The size of a black hole's dinner-plate

To explain eruptions seen in galaxies, theorists blamed giant black holes. Observations tallied with, but did not prove, the idea that a black hole eats gas from a flat, incandescent dinner-plate surrounding it, called an accretion disk. In 1997 a team led by Willem Wamsteker of ESA's Space Science Department made conjecture a reality. They announced that the accretion disk in Galaxy 3C390.3 was one-fifth of a light-year across, and 1 500 times wider than the black hole at its centre.
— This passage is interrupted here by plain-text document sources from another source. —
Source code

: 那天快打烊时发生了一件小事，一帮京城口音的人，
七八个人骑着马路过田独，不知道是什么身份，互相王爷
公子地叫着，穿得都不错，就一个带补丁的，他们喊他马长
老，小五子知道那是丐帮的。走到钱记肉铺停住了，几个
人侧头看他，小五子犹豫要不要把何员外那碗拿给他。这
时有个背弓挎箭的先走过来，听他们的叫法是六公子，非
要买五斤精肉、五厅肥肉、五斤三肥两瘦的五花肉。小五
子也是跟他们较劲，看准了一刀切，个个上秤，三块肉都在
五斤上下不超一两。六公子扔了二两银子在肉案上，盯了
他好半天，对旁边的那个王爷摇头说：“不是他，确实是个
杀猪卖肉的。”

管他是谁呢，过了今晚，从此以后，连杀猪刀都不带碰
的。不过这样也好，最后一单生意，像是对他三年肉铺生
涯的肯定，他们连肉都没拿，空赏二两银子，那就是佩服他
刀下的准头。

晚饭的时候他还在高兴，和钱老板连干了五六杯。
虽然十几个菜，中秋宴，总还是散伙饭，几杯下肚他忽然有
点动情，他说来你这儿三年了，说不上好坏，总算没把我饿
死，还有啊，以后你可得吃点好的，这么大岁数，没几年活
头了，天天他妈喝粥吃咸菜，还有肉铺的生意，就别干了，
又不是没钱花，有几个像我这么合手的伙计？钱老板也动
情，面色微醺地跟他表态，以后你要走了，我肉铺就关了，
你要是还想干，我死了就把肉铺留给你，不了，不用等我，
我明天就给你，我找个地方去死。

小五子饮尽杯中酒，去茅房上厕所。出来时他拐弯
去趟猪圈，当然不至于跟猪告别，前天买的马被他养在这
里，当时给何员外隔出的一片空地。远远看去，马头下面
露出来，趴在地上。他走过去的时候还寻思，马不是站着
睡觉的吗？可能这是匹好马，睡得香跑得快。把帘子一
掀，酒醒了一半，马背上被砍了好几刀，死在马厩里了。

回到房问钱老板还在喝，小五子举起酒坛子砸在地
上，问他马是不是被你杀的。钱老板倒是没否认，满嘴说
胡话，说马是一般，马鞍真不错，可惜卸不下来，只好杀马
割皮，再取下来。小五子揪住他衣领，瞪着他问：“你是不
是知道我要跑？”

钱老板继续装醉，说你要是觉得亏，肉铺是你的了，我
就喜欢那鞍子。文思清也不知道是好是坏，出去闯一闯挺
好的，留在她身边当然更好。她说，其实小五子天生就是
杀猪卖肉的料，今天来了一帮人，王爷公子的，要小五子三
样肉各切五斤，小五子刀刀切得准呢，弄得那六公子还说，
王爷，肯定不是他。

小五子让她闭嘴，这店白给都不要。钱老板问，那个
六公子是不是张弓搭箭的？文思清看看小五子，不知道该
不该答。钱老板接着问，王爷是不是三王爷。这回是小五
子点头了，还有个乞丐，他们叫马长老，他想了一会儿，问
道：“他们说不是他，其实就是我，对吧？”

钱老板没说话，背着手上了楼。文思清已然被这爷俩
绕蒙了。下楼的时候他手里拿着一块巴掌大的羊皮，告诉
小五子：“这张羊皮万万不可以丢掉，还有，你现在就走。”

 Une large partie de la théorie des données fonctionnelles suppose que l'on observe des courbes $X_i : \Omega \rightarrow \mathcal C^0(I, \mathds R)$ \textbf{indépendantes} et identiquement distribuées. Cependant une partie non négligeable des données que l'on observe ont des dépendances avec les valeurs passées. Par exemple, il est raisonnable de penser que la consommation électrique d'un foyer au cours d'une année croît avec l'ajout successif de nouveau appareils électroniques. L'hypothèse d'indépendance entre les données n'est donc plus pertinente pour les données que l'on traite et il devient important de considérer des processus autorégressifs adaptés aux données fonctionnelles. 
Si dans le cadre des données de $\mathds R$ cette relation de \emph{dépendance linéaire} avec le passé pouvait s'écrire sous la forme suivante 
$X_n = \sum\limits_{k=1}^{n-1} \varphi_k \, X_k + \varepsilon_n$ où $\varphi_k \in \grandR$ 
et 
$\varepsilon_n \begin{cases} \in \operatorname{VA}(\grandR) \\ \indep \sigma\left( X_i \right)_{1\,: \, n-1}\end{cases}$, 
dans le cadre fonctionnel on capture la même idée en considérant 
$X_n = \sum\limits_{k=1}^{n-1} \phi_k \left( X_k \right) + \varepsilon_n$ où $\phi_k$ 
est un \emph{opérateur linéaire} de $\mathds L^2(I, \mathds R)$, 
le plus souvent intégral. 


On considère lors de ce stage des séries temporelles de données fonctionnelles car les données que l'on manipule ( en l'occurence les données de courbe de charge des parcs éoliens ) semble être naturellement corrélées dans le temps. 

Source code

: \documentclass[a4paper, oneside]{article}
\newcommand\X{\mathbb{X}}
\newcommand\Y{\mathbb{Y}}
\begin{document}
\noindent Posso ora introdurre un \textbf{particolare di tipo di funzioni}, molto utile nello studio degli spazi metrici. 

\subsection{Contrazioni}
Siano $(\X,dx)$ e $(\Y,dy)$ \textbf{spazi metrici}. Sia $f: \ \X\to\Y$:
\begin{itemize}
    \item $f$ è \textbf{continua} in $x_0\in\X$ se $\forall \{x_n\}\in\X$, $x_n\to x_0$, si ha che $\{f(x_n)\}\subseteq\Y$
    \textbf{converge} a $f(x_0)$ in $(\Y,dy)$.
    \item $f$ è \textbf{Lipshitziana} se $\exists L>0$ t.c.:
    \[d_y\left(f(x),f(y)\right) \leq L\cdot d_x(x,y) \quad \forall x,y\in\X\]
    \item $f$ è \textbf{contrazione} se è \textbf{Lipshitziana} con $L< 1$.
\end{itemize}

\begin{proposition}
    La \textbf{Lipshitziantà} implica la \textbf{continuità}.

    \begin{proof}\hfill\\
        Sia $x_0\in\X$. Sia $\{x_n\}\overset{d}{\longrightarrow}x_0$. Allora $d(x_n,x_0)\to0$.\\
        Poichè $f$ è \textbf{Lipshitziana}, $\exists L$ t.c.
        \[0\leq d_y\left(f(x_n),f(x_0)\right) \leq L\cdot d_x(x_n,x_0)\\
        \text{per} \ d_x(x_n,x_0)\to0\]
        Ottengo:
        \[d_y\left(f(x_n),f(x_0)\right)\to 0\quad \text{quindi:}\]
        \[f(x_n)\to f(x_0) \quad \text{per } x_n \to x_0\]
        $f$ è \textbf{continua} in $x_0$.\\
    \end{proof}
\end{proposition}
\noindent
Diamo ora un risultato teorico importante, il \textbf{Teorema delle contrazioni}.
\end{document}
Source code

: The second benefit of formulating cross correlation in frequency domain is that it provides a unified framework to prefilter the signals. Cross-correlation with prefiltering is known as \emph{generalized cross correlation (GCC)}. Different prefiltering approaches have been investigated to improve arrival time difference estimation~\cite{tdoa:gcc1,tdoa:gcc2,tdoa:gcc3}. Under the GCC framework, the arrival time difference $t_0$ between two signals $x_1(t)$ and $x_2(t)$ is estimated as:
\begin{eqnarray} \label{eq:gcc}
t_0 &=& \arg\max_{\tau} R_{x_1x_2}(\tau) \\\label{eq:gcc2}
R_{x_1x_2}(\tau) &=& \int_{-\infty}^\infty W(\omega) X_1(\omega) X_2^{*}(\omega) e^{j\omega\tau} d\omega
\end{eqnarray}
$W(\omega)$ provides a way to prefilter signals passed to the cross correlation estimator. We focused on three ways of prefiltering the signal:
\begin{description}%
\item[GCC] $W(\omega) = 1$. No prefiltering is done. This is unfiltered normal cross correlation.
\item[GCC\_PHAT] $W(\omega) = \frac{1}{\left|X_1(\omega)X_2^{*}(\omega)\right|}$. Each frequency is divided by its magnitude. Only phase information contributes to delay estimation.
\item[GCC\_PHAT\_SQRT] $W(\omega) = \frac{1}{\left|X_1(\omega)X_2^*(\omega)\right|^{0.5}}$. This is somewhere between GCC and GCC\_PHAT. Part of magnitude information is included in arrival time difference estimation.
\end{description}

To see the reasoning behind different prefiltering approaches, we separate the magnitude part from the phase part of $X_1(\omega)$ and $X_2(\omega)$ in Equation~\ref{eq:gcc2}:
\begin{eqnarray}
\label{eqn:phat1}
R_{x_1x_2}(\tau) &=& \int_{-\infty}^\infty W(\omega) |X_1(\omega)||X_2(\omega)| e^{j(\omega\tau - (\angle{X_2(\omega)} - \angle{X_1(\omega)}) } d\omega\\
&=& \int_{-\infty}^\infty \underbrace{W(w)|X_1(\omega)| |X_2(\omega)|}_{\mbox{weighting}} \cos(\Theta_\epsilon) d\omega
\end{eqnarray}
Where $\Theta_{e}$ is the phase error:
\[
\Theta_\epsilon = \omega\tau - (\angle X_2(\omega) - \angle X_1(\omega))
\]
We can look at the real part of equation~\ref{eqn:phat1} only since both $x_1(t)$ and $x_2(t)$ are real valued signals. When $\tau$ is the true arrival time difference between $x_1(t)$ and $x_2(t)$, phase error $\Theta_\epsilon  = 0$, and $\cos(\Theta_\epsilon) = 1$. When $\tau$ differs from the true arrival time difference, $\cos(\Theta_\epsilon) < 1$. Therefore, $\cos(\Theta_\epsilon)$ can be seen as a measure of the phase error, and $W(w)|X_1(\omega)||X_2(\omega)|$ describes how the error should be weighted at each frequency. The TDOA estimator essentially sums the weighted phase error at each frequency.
Figure 4. Accretion disk in Galaxy 3C390.3. Diagram (not to scale) on X-ray and radio images from Harris et al. (ApJ. 499, L149) and 1452 Mhx VLA

IUE examined Galaxy 3C390.3 thirty-nine times over fourteen years. The scientists also consulted observations by five X-ray satellites. Whenever the black hole consumed a larger morsel than usual, the galaxy flared up, but light took more than a month to reach the edge of the accretion disk. This delay measured the disk's width. From motions of gas, the scientists calculated the fate of an unlucky star captured by the black hole. Shredded by the intense gravity, its gas would swirl twice around the black hole before disappearing into its maw after 150 years.

"Results like this show that IUE's data will continue to give new astronomy for decades to come," Willem Wamsteker commented. "Future generations of astronomers will look back through our eighteen years of unique observations with questions that we haven't even thought of yet."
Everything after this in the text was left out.